Exercise brief: Among the entries below, extract exactly the lines that run from the one with "the model and" through the one with "with a single", both ends included.

Material for the task:
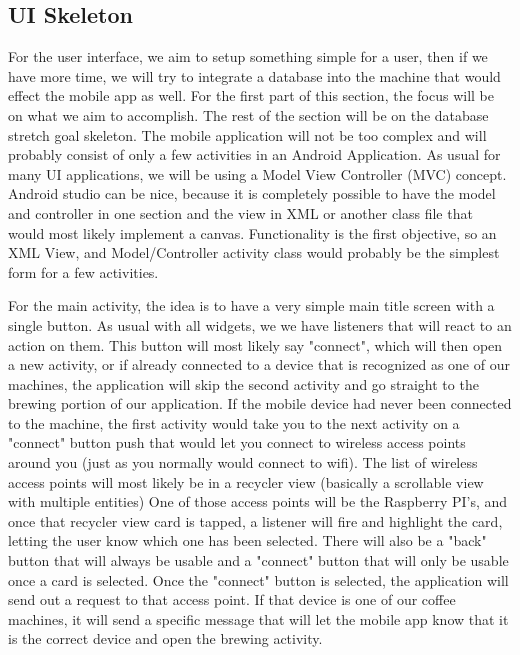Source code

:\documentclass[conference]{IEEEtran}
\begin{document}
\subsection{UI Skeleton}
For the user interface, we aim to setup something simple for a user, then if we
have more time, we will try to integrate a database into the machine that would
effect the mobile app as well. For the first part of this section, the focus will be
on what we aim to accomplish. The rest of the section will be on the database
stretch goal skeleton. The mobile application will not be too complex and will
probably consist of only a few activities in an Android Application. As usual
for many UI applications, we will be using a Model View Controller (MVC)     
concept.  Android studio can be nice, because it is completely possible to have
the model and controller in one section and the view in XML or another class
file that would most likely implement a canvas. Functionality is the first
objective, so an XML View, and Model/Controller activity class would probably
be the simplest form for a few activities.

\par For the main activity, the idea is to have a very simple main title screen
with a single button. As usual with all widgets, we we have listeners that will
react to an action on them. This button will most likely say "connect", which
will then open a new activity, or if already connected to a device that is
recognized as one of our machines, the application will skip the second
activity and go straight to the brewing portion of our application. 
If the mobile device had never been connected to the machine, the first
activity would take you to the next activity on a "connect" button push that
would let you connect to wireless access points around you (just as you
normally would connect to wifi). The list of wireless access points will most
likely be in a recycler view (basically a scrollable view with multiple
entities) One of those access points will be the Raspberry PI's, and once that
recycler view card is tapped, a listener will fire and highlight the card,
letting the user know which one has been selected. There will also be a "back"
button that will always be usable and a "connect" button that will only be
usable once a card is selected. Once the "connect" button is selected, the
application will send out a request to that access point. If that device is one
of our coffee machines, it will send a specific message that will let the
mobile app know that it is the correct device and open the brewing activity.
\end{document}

Written solution:
the model and controller in one section and the view in XML or another class
file that would most likely implement a canvas. Functionality is the first
objective, so an XML View, and Model/Controller activity class would probably
be the simplest form for a few activities.

\par For the main activity, the idea is to have a very simple main title screen
with a single button. As usual with all widgets, we we have listeners that will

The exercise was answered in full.